The first thing she said when we got in was: "I'm going to take you somewhere very special to me." Without anything to say with the combination of curiosity and confusion I reply with a simple "Okay." Cheyenne starts driving towards the Junior High School
and stops in the parking lot by the town-owned park in front of my house. We got out and she motioned for me to sit on the swing next to her. I asked her why this was the very special place and we sat for a few minutes in the silent, cold, darkness. "Do you
remember when I first met you?" I looked at her with a stare that wondered why she would ask that. "You were in the sixth grade and I was in the seventh. It was your third year in this district and you didn't have many friends." All I could say was: "Yeah,
I had a hard time fitting in."
"You played football with my boyfriend that year and one day before a game we were playing here with some friends." Still wondering what she was getting at, I looked at her with confusion. "You were taking a walk through the park and some of the kids started
yelling at you. They were yelling terrible things and of all people, I didn't expect my boyfriend to join them." When I finally remembered I said: "Oh, I think I can remember the day you are talking about now. I just kept walking because that kind of thing
happened all the time." She nodded and continued, "The part you don't know is that I broke up with my boyfriend at that moment and when I ran up to talk to you I heard you crying. I thought it was better for me to just leave you alone so I went home. That,
is why this place is special to me. It is a perminate reminder that all people are not generally good hearted."
A minute passed and she took a cigarette out of her pocket and began to smoke it. "I was not always like that though, I used to pick on kids all the time. So I guess this is my way of getting retribution for all those years." I was amazed that she had
decided to tell me this but I still listened on. "If you plan on playing low brass and woodwind instruments, don't smoke. I can feel it when I play Barry White (her baritone saxophone that I helped her name). I can't take as deep breaths or play as long without
getting winded as I could a year ago. Logan, for being the example that I needed in order for me to understand that bullying is wrong, I want to be the example for you to under stand that you shouldn't smoke. Of course, that's not the reason I started smoking
in the first place. But I want something productive to some out of this."

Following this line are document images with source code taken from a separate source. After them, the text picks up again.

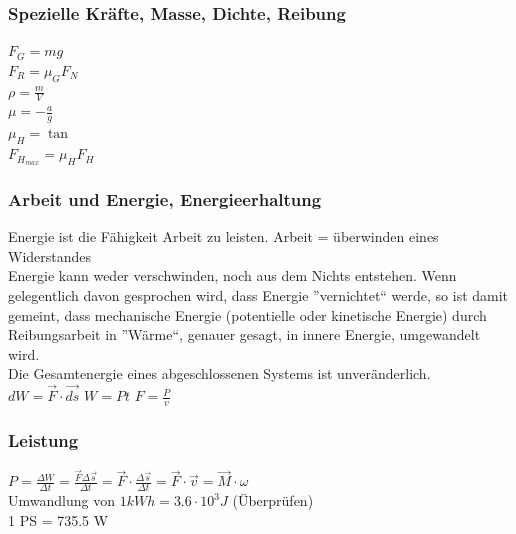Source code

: \subsubsection{Spezielle Kräfte, Masse, Dichte, Reibung}
$F_{G} = mg$ \\
$F_{R} = \mu_{G}F_{N}$ \\
$\rho = \frac{m}{V}$ \\
$\mu = - \frac{a}{g}$ \\
$\mu_{H} = \tan{}$ \\
$F_{H_{max}} = \mu_{H}F_{H}$ \\ 

\subsubsection{Arbeit und Energie, Energieerhaltung}
Energie ist die Fähigkeit Arbeit zu leisten. Arbeit = überwinden eines Widerstandes \\
Energie kann weder verschwinden, noch aus dem Nichts entstehen. 
Wenn gelegentlich davon gesprochen wird, dass Energie 
”vernichtet“ werde, so ist damit gemeint, dass mechanische Energie 
(potentielle oder kinetische Energie) durch Reibungsarbeit in 
”Wärme“, genauer gesagt, in innere Energie, umgewandelt wird. \\
Die Gesamtenergie eines abgeschlossenen Systems ist 
unveränderlich. \\
$dW = \overrightarrow{F} \cdot \overrightarrow{ds}$
$W = Pt$
$F = \frac{P}{v}$

\subsubsection{Leistung}

$P = \frac{\Delta W}{\Delta t} = \frac{\overrightarrow{F} \Delta \overrightarrow{s}}{ \Delta t} = \overrightarrow{F} \cdot \frac{\Delta \overrightarrow{s}}{\Delta t} = \overrightarrow{F} \cdot \overrightarrow{v} = \overrightarrow{M} \cdot \omega$ \\
Umwandlung von $1 kWh = 3.6 \cdot 10^3 J $ (Überprüfen) \\
1 PS = 735.5 W


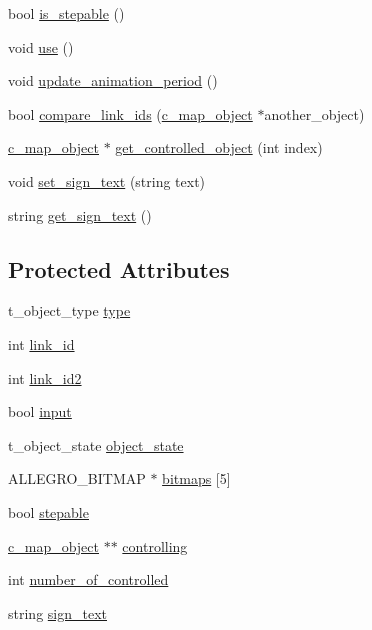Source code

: \begin{DoxyCompactItemize}
bool \hyperlink{classc__map__object_ad234b9747a048875128fba677136ef4f}{is\-\_\-stepable} ()
\item 
void \hyperlink{classc__map__object_a38d45962c3bbc6ae6f2572811be93214}{use} ()
\item 
void \hyperlink{classc__map__object_a2df801781fdad9a4b42a78ff5b9c8558}{update\-\_\-animation\-\_\-period} ()
\item 
bool \hyperlink{classc__map__object_aad8f98a195de734d0cfa94c93fc94406}{compare\-\_\-link\-\_\-ids} (\hyperlink{classc__map__object}{c\-\_\-map\-\_\-object} $\ast$another\-\_\-object)
\item 
\hyperlink{classc__map__object}{c\-\_\-map\-\_\-object} $\ast$ \hyperlink{classc__map__object_a63cc574e5972757e2a399a6ddc63efc3}{get\-\_\-controlled\-\_\-object} (int index)
\item 
void \hyperlink{classc__map__object_a577ec7d3dd41b29e6c5f554d6c3d600f}{set\-\_\-sign\-\_\-text} (string text)
\item 
string \hyperlink{classc__map__object_ad5c4284b4e7b5a824ae5734f33f59f35}{get\-\_\-sign\-\_\-text} ()
\end{DoxyCompactItemize}
\subsection*{Protected Attributes}
\begin{DoxyCompactItemize}
\item 
t\-\_\-object\-\_\-type \hyperlink{classc__map__object_a9d47ec81d25e5785311adc675ea6377d}{type}
\item 
int \hyperlink{classc__map__object_a4563fd9421b83b1349e4e74559b22507}{link\-\_\-id}
\item 
int \hyperlink{classc__map__object_a95575848075ef4b407907eb8e5c48e3c}{link\-\_\-id2}
\item 
bool \hyperlink{classc__map__object_a67285c4371f63f7a3e31e81d89696271}{input}
\item 
t\-\_\-object\-\_\-state \hyperlink{classc__map__object_a8bde4cfd4fed11a9f01389977504a10a}{object\-\_\-state}
\item 
A\-L\-L\-E\-G\-R\-O\-\_\-\-B\-I\-T\-M\-A\-P $\ast$ \hyperlink{classc__map__object_af9e944bd38ae90bfa3f9f051ec9dd8fa}{bitmaps} \mbox{[}5\mbox{]}
\item 
bool \hyperlink{classc__map__object_a89b2a794cb8409e93493a99adfe2d311}{stepable}
\item 
\hyperlink{classc__map__object}{c\-\_\-map\-\_\-object} $\ast$$\ast$ \hyperlink{classc__map__object_af772ed08fc85de963e5cd18b403eecca}{controlling}
\item 
int \hyperlink{classc__map__object_ad03a55702a3f84a90bfa46700ab7124c}{number\-\_\-of\-\_\-controlled}
\item 
string \hyperlink{classc__map__object_a57a973ea5b89a30e3b9f9b1332197493}{sign\-\_\-text}
\end{DoxyCompactItemize}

I told her that I would never forget it, and so far I haven't. I can remember it as vividly as if it happened yesterday. Cheyenne is currently studying at a nearby college and I have not seen her in six months. I don't know why I was thinking about this,
maybe it is because my English teacher has been talking about transcendentalism a lot and perhaps this memory is one of the things that make me an individual. Whatever the reason, I am just glad that I can say for certain that I haven't forgotten.